- ASSIGNMENT:
Write out, word for word, the first line of the data below and every line after it through the one containing "semsim-ctx & gte & r-1-4".

BEGIN RECORDS PROVIDED

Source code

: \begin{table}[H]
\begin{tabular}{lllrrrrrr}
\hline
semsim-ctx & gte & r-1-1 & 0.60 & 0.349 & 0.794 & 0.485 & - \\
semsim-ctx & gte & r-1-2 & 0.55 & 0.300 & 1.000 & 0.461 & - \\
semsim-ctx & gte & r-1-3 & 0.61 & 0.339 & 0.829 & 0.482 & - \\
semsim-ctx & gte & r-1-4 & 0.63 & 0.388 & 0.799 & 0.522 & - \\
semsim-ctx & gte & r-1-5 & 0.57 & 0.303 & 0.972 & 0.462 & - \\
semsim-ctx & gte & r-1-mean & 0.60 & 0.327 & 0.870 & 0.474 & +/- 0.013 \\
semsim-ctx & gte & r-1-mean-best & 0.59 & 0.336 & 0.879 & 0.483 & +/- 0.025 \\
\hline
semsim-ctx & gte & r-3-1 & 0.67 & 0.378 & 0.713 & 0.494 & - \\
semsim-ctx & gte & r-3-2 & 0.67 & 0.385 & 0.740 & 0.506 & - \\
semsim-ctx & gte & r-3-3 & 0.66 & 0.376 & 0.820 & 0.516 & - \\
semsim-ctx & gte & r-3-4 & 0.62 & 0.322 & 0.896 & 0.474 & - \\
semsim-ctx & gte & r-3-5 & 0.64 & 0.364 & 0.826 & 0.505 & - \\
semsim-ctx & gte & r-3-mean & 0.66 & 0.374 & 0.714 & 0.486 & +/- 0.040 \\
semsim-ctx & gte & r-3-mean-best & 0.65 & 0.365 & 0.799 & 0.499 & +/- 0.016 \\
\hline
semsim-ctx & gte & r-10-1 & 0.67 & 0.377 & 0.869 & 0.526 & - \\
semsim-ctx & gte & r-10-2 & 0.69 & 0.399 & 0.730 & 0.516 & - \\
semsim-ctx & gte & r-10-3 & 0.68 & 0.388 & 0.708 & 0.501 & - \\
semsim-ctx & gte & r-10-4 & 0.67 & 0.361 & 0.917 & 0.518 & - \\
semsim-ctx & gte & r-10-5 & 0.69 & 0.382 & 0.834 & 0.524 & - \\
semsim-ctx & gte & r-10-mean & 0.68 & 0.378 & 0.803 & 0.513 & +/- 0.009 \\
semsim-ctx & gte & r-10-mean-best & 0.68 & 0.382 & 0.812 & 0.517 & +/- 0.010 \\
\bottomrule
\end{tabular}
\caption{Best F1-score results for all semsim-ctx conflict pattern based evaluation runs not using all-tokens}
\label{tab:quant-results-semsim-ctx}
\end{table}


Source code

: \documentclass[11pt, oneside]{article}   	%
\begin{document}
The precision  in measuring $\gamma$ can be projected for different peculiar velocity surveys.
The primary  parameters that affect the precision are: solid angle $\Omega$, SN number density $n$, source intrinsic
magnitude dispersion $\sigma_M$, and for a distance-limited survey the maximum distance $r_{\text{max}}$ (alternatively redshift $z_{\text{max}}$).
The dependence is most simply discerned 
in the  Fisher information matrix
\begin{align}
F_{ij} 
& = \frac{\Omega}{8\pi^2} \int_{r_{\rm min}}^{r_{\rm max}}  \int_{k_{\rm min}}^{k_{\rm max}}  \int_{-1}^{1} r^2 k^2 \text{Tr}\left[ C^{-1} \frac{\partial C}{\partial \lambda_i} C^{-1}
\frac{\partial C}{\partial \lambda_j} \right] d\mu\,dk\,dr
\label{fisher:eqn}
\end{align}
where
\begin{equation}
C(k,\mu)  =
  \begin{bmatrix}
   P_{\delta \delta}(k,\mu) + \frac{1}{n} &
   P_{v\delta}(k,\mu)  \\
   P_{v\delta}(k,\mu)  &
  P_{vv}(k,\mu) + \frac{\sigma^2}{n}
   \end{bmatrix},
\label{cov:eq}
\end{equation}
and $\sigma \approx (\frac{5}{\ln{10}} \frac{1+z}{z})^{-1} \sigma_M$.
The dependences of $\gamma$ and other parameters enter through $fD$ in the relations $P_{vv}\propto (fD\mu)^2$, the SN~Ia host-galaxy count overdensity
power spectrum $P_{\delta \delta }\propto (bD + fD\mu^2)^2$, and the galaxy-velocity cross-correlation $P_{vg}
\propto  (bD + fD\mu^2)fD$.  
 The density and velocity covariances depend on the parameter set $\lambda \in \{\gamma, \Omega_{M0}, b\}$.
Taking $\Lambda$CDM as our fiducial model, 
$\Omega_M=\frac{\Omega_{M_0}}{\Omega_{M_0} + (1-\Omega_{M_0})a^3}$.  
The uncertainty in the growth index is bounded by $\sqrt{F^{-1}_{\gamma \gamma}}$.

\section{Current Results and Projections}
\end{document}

END RECORDS PROVIDED

- REPLY:
Source code

: \begin{table}[H]
\begin{tabular}{lllrrrrrr}
\hline
semsim-ctx & gte & r-1-1 & 0.60 & 0.349 & 0.794 & 0.485 & - \\
semsim-ctx & gte & r-1-2 & 0.55 & 0.300 & 1.000 & 0.461 & - \\
semsim-ctx & gte & r-1-3 & 0.61 & 0.339 & 0.829 & 0.482 & - \\
semsim-ctx & gte & r-1-4 & 0.63 & 0.388 & 0.799 & 0.522 & - \\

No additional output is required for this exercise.